The MapReduce Process:
- Start a central server that will dole out work tasks.
- The central server starts the satellite machines. Fortunately, all of the machines share a network drive, so this is a relatively trivial task involving a little SSH action.
- The satellite machines phone home for work. Why do we do it this way instead of letting the central server give work with the start commands? In short, a friend of mine thinks it’s hysterical to fork-bomb a machine every now and then (and sometimes war erupts during class), so I REALLY can’t guarantee that ANY of the machines will be working at any given point. If the machines phone home for work, we are more likely to have work units parsed out sooner.

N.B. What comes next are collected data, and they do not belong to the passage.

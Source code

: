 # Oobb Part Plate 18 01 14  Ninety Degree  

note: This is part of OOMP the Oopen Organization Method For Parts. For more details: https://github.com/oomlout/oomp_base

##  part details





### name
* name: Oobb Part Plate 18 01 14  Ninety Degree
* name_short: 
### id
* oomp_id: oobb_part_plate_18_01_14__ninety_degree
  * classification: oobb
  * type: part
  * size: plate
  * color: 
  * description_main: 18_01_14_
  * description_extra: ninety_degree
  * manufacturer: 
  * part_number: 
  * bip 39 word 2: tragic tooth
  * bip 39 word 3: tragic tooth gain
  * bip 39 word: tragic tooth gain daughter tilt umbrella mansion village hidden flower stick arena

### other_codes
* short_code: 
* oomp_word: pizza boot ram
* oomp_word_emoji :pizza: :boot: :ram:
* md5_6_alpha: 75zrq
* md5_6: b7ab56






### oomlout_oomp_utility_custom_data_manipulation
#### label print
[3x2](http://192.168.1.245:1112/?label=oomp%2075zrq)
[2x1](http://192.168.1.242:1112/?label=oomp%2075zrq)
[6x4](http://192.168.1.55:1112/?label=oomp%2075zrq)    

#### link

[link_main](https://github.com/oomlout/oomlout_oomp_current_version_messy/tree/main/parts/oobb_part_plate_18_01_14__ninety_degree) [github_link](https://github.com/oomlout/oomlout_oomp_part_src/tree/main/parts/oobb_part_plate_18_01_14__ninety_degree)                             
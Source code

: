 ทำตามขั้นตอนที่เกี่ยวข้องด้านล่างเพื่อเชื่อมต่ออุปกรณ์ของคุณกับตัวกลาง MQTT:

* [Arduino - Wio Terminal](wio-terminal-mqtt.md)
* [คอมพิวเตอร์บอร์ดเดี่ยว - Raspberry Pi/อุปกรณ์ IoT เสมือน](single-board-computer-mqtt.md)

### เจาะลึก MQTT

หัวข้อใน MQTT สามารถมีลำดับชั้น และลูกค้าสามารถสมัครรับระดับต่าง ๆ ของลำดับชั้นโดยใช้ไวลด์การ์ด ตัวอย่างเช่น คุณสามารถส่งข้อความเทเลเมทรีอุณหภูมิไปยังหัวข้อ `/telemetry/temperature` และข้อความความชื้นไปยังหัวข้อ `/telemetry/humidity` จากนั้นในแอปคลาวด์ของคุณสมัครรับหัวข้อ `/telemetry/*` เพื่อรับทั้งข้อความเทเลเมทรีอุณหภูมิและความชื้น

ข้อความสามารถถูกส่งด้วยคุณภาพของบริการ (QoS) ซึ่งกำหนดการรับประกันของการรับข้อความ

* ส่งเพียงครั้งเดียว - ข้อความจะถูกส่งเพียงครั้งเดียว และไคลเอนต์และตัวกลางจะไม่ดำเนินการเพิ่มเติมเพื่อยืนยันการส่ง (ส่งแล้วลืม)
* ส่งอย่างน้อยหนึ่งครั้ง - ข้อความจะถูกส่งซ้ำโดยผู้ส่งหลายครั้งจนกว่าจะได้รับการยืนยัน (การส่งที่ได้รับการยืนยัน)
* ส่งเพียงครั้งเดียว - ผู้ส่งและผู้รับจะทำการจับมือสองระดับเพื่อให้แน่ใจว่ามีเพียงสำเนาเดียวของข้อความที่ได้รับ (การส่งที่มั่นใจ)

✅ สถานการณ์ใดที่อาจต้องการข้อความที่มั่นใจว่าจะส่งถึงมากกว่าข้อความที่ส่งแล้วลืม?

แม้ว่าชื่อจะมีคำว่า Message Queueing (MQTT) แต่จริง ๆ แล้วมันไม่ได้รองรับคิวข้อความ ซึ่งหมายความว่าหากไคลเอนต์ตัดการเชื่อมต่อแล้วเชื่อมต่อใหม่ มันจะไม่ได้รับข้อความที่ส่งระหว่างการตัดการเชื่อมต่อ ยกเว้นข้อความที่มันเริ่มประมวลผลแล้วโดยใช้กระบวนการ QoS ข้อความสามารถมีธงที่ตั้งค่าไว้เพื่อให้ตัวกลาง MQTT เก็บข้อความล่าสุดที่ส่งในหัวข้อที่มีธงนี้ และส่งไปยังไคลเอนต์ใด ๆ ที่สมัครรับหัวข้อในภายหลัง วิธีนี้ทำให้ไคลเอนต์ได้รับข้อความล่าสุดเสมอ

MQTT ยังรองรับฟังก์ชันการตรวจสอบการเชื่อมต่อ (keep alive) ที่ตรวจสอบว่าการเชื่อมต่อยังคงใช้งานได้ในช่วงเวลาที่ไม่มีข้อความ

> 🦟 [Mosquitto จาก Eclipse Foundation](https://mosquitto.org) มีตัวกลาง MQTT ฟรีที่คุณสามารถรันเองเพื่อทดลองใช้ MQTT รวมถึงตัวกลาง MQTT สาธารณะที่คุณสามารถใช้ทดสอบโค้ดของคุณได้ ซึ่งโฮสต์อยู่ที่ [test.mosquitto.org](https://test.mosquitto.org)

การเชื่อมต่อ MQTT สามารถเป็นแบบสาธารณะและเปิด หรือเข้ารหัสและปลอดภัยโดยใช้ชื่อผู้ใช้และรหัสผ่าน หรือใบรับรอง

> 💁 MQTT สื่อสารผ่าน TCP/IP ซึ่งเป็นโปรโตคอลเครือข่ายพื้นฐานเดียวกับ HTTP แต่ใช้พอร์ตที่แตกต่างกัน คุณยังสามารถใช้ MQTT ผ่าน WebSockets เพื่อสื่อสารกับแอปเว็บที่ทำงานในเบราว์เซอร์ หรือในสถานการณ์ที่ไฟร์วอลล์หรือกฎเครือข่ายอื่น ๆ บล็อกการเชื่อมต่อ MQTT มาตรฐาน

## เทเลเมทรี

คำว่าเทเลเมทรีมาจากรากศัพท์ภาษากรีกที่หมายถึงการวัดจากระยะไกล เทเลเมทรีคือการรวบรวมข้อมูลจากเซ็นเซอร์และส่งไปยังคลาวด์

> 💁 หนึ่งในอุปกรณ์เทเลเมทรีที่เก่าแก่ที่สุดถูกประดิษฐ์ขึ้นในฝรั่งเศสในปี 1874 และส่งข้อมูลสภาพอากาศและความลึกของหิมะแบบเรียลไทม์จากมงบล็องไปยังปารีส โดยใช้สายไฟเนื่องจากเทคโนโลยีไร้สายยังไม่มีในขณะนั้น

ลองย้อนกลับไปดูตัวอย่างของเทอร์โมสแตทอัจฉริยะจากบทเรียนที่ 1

- The satellite machines perform map() on every input value. It is obvious that the satellite machines should be doing the heavy lifting of the map() function. There is no law that says that the resulting map has to be stored in one place, and in this case, it will be stored in 50 places for the time being.
- The satellite machines perform combine() on every input value. As mentioned above, this lets us partition off some of the work of the Reduce function to the satellite machines.
- The satellite machines return the results to the central machine.
- The central machine pings satellite machines that are long in responding.
- Repeat Steps 3-6 until all work units are done.
- The central server performs Reduce.
What’s next?
Next week we will look into how we will organize the SSH connections, how we will login to the machines, and how we will trust “secure” answers when the satellites don’t have any kind of built in cryptography.
Popularity: 52% [?]


Reader Comments
Have you thought about building a cluster boot cd? If you could have the workstations boot from a CD, even as simple as DSL or knoppix, then download tasks from the server?
This would allow full control of the pc, using the 2 gig of ram as temporary storage, very little concern for problems with the cluster, and you could burn as many CD’s as you want. If you could boot 3 labs on campus on a saturday night and leave them running until monday morning that would probably be enough power for anything you are trying.
For example:
http://bccd.cs.uni.edu/
“The BCCD was created to facilitate instruction of parallel computing aspects and paradigms. Part of the difficulty instructors face is lack of dedicated resources to explore distributed computing aspects lack of time to preconfigure and test the supporting environment. The BCCD image addresses this problem by providing a non-destructive overlay way to run a full-fledged parallel computing environment on just about any workstation-class system…We’re happy to say that this now includes the MAC too!”
This would be very interesting to see your results, and the “super computing rating” you get when the cluster is running.
you could see if you can run it as a crontab ^.^ then you would not have to be logged in….
@Bradford,
Unfortunately, students and faculty are able to use the machines via physical access (as well as SSH) all weekend long, so this is not an option. I looked at a few options like this, and unfortunately, all of them weren’t good enough. Unfortunately, I’m stuck with “MacGyver’s MapReduce” because I’m trying to make a distributed computing environment with extreme limitations.
Ever consider using BOINC? You can get free CPU time on thousands of machines.
Plan:
1. Setup a BOINC server.
2. use your application (your new hash algorithm) to demonstrate BOINC to other researchers at your school
3. get a job at school administering the BOINC server and helping other researchers write their apps to run on BOINC
http://boinc.berkeley.edu
@rainfay: It looks like Crontab will work. Thanks!